Description:Math for Deep Learning provides the essential math you need to understand deep learning discussions, explore more complex implementations, and better use the deep learning toolkits.With Math for Deep Learning, you'll learn the essential mathematics used by and as a background for deep learning. You’ll work through Python examples to learn key deep learning related topics in probability, statistics, linear algebra, differential calculus, and matrix calculus as well as how to implement data flow in a neural network, backpropagation, and gradient descent. You’ll also use Python to work through the mathematics that underlies those algorithms and even build a fully-functional neural network.In addition you’ll find coverage of gradient descent including variations commonly used by the deep learning community: SGD, Adam, RMSprop, and Adagrad/Adadelta.We have made it easy for you to find a PDF Ebooks without any digging.

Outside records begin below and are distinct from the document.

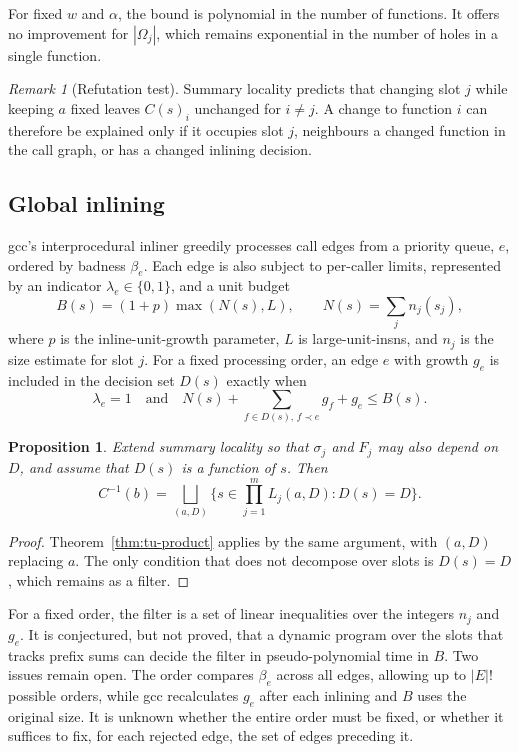 \documentclass[11pt]{article}
\newtheorem{proposition}[theorem]{Proposition}
\theoremstyle{definition}
\theoremstyle{remark}
\newtheorem{remark}[theorem]{Remark}
\begin{document}
For fixed $w$ and $\alpha$, the bound is polynomial in the number of functions. It offers no improvement for $|\Omega_j|$, which remains exponential in the number of holes in a single function.

\begin{remark}[Refutation test]
Summary locality predicts that changing slot $j$ while keeping $a$ fixed leaves $C(s)_i$ unchanged for $i \neq j$. A change to function $i$ can therefore be explained only if it occupies slot $j$, neighbours a changed function in the call graph, or has a changed inlining decision.
\end{remark}

\subsection{Global inlining}

gcc's interprocedural inliner greedily processes call edges from a priority queue, $e$, ordered by badness $\beta_e$. Each edge is also subject to per-caller limits, represented by an indicator $\lambda_e \in \{0, 1\}$, and a unit budget
\[
  B(s) = (1 + p) \max(N(s), L), \qquad N(s) = \sum_j n_j(s_j),
\]
where $p$ is the inline-unit-growth parameter, $L$ is large-unit-insns, and $n_j$ is the size estimate for slot $j$. For a fixed processing order, an edge $e$ with growth $g_e$ is included in the decision set $D(s)$ exactly when
\[
  \lambda_e = 1 \quad \text{and} \quad N(s) + \sum_{f \in D(s),\, f \prec e} g_f + g_e \le B(s).
\]

\begin{proposition}
Extend summary locality so that $\sigma_j$ and $F_j$ may also depend on $D$, and assume that $D(s)$ is a function of $s$. Then
\[
  C^{-1}(b) = \bigsqcup_{(a, D)} \Big\{ s \in \prod_{j=1}^m L_j(a, D) : D(s) = D \Big\}.
\]
\end{proposition}

\begin{proof}
Theorem~\ref{thm:tu-product} applies by the same argument, with $(a, D)$ replacing $a$. The only condition that does not decompose over slots is $D(s) = D$, which remains as a filter.
\end{proof}

For a fixed order, the filter is a set of linear inequalities over the integers $n_j$ and $g_e$. It is conjectured, but not proved, that a dynamic program over the slots that tracks prefix sums can decide the filter in pseudo-polynomial time in $B$. Two issues remain open. The order compares $\beta_e$ across all edges, allowing up to $|E|!$ possible orders, while gcc recalculates $g_e$ after each inlining and $B$ uses the original size. It is unknown whether the entire order must be fixed, or whether it suffices to fix, for each rejected edge, the set of edges preceding it.
\end{document}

And by having access to our ebooks online or by storing it on your computer, you have convenient answers with Math for Deep Learning: A Practitioner's Guide to Mastering Neural Networks. To get started finding Math for Deep Learning: A Practitioner's Guide to Mastering Neural Networks, you are right to find our website which has a comprehensive collection of manuals listed. Our library is the biggest of these that have literally hundreds of thousands of different products represented.
Pages
—
Format
PDF, EPUB & Kindle Edition
Publisher
Penguin Random House Publisher Services
Release
2021
ISBN
1718501900
Math for Deep Learning: A Practitioner's Guide to Mastering Neural Networks
Description: Math for Deep Learning provides the essential math you need to understand deep learning discussions, explore more complex implementations, and better use the deep learning toolkits.With Math for Deep Learning, you'll learn the essential mathematics used by and as a background for deep learning. You’ll work through Python examples to learn key deep learning related topics in probability, statistics, linear algebra, differential calculus, and matrix calculus as well as how to implement data flow in a neural network, backpropagation, and gradient descent. You’ll also use Python to work through the mathematics that underlies those algorithms and even build a fully-functional neural network.In addition you’ll find coverage of gradient descent including variations commonly used by the deep learning community: SGD, Adam, RMSprop, and Adagrad/Adadelta.We have made it easy for you to find a PDF Ebooks without any digging. And by having access to our ebooks online or by storing it on your computer, you have convenient answers with Math for Deep Learning: A Practitioner's Guide to Mastering Neural Networks. To get started finding Math for Deep Learning: A Practitioner's Guide to Mastering Neural Networks, you are right to find our website which has a comprehensive collection of manuals listed. Our library is the biggest of these that have literally hundreds of thousands of different products represented.